Assignment:
Line count for the string "qquad" in the records below: report that figure and nothing else.
-------------------------
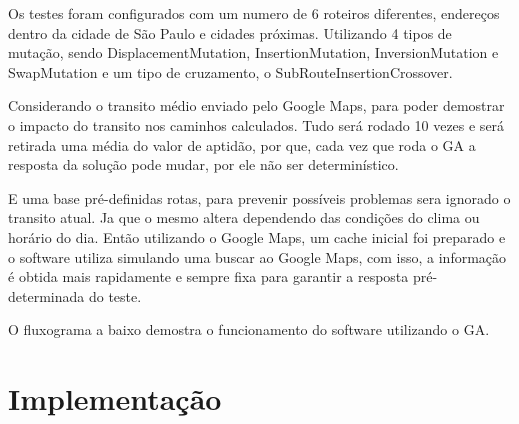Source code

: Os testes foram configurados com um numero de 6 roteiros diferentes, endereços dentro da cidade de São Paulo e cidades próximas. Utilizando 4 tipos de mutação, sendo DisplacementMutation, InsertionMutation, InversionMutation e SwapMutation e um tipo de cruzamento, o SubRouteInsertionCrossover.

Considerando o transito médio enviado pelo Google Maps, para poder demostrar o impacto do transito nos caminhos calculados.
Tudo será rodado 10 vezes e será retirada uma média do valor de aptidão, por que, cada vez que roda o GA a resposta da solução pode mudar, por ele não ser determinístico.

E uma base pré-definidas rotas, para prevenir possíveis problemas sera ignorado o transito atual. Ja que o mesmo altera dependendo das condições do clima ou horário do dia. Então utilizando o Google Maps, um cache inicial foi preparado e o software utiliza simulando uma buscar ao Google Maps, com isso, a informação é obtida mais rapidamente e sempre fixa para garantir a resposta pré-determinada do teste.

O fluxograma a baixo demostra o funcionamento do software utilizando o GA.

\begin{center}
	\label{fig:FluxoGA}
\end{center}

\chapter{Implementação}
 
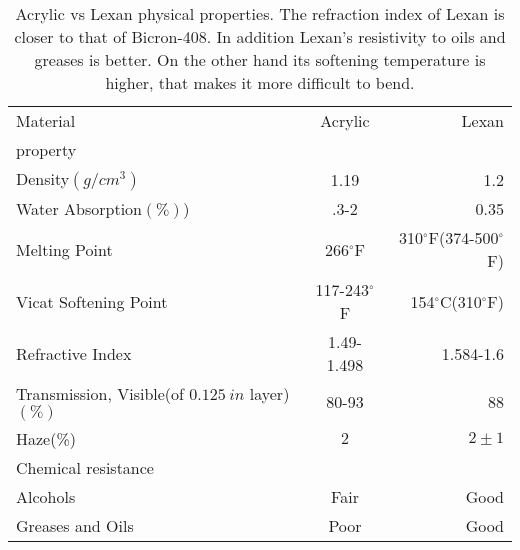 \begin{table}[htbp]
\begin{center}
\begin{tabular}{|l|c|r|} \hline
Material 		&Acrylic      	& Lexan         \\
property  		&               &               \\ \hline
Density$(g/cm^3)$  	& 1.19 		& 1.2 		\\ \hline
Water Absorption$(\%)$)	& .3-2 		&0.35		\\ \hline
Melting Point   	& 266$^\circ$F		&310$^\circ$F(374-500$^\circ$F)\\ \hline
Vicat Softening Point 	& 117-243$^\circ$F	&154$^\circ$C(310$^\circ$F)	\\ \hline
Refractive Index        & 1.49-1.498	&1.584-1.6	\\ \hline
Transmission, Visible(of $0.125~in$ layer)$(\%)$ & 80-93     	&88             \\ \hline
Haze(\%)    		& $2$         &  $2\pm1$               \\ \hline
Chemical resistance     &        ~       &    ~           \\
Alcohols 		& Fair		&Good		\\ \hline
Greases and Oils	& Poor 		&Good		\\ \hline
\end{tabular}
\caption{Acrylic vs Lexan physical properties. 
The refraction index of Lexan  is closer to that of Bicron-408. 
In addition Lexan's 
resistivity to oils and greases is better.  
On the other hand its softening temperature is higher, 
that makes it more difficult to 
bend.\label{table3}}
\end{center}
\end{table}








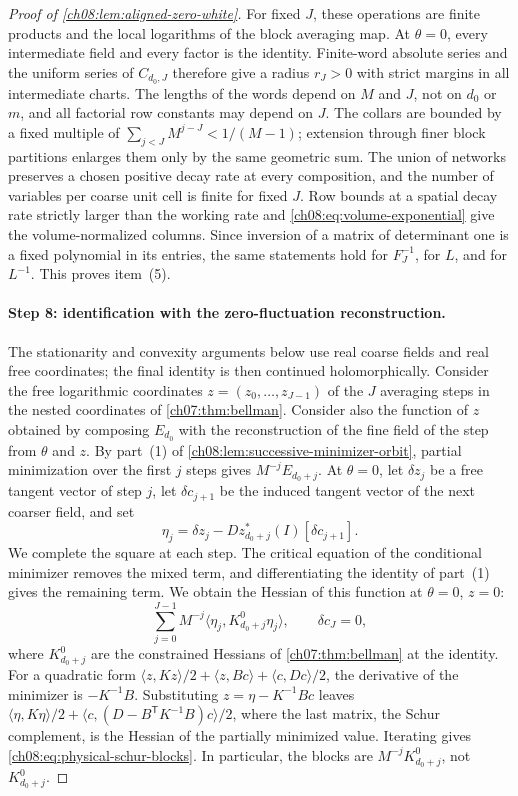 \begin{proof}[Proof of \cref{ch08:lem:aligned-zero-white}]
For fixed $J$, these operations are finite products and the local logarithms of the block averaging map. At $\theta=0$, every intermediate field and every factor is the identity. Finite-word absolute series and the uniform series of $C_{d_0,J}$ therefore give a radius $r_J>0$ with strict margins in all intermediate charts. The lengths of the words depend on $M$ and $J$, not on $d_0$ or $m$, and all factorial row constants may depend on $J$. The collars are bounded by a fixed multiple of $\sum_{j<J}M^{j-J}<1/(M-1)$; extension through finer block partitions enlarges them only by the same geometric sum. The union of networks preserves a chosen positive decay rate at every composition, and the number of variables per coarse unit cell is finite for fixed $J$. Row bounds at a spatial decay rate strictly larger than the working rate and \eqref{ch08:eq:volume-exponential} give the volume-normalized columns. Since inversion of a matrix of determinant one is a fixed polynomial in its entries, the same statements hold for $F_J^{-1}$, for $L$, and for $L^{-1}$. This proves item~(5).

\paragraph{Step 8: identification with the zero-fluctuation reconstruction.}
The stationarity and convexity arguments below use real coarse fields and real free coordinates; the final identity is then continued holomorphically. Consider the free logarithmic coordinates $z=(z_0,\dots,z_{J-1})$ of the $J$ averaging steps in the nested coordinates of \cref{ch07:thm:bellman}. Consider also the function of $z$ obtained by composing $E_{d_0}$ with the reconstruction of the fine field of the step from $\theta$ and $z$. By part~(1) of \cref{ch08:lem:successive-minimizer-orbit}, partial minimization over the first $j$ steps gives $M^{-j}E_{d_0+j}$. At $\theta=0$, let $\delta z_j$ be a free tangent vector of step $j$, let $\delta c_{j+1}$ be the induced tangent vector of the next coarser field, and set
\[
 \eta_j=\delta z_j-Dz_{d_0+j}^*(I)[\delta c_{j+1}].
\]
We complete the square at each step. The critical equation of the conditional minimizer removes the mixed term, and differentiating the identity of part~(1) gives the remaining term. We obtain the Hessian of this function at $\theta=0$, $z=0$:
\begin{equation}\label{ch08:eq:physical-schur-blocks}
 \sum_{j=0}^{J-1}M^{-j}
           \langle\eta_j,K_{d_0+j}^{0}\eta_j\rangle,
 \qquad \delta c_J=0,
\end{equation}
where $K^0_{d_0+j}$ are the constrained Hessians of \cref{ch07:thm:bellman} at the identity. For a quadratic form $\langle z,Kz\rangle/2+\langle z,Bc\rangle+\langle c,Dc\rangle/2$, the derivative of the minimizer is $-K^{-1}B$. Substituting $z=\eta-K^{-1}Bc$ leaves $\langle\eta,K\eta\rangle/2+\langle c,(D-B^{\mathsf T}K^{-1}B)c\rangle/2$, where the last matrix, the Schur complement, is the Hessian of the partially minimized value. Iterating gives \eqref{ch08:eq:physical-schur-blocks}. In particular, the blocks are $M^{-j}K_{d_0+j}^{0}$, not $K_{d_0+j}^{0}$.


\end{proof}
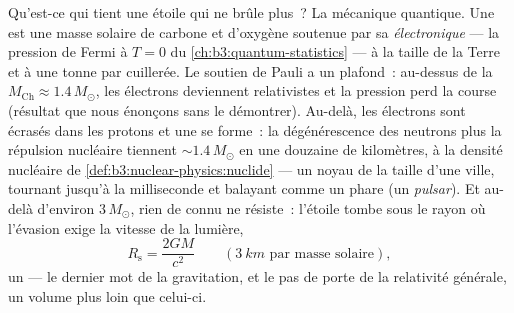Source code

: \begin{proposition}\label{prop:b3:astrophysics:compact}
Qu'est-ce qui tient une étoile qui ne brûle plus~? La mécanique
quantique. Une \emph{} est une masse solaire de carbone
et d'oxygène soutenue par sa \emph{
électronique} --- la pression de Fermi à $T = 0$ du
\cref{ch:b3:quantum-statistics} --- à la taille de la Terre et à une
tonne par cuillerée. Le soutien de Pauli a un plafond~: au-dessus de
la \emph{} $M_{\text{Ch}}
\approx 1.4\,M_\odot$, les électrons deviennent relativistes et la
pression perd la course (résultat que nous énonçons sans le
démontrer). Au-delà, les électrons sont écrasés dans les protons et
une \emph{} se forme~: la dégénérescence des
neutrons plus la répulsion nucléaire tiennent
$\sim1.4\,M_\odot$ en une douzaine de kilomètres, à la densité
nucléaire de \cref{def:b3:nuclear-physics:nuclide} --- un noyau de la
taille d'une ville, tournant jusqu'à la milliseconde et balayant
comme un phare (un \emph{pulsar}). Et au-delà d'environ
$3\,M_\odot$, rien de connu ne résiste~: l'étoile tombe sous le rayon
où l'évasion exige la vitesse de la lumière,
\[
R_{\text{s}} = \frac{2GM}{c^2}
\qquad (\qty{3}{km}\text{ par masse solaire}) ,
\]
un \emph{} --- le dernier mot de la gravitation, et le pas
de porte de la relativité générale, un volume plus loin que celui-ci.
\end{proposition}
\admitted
-------------------------
Solution:
2